Aim of the task >> A line belongs in the answer if it contains "HasEvent"; copy every such line from the entries below.

START Records shown

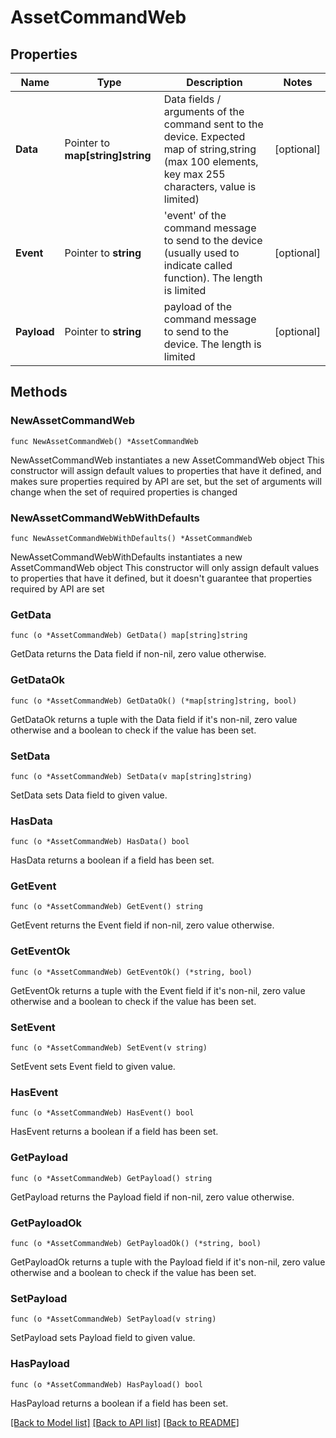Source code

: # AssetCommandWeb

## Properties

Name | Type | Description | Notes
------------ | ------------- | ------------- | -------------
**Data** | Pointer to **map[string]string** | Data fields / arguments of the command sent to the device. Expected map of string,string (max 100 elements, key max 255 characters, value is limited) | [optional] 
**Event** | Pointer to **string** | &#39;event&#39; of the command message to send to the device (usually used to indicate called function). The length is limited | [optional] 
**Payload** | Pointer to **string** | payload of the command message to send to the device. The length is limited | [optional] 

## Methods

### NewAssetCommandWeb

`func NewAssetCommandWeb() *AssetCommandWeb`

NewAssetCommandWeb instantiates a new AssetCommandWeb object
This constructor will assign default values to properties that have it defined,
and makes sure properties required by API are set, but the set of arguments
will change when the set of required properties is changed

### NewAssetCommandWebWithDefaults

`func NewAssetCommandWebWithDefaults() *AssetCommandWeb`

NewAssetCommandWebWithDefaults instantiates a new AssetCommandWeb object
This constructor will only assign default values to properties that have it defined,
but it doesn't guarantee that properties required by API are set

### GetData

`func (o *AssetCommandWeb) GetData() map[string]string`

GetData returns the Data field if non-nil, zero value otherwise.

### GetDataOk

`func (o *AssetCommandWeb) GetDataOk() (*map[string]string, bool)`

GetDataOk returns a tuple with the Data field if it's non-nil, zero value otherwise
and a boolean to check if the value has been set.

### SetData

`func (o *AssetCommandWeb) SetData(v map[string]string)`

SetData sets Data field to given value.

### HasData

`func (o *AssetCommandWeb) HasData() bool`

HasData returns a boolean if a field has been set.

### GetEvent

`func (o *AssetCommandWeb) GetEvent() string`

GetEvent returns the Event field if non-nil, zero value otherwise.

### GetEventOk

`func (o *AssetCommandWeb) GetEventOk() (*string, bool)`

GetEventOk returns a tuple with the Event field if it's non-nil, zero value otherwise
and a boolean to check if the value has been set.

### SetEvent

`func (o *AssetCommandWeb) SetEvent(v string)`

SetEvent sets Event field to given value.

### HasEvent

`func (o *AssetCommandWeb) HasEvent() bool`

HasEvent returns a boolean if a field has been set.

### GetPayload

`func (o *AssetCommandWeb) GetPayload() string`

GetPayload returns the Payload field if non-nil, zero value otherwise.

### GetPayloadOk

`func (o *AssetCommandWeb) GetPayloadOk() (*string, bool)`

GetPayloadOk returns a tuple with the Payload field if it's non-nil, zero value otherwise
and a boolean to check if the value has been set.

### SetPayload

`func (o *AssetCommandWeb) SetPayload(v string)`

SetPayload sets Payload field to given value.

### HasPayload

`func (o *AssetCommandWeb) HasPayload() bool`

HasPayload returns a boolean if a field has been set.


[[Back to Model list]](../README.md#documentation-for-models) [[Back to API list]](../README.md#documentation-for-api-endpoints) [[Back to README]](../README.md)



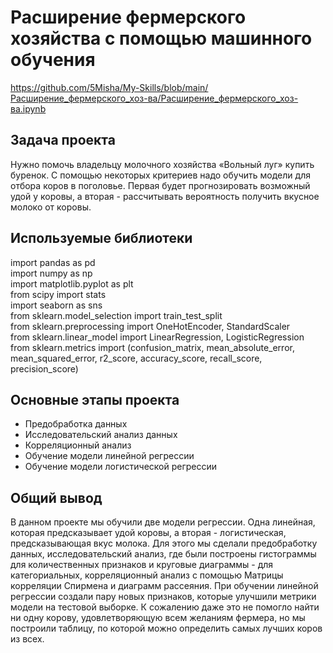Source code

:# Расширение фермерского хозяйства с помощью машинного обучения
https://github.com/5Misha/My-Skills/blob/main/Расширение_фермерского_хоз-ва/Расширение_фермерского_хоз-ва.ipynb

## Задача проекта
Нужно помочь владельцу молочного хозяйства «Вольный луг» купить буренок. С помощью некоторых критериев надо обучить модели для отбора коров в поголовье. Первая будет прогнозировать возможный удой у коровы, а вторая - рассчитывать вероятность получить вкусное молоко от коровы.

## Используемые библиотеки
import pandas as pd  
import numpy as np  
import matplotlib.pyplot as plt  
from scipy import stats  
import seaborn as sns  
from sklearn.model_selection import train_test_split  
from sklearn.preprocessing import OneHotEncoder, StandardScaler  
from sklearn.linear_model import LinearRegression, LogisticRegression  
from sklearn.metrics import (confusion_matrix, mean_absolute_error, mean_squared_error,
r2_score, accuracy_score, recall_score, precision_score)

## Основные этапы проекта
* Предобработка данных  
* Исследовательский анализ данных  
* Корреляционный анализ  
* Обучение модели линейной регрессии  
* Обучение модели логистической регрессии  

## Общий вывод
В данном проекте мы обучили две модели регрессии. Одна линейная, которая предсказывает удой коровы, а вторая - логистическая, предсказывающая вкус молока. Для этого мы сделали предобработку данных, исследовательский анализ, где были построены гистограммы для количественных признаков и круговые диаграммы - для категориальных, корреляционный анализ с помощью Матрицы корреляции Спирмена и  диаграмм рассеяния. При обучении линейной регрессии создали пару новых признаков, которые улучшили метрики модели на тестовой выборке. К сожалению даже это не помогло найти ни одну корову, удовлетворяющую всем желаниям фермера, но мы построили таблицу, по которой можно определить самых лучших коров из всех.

END Records shown

Task response >>
### HasEvent
`func (o *AssetCommandWeb) HasEvent() bool`
HasEvent returns a boolean if a field has been set.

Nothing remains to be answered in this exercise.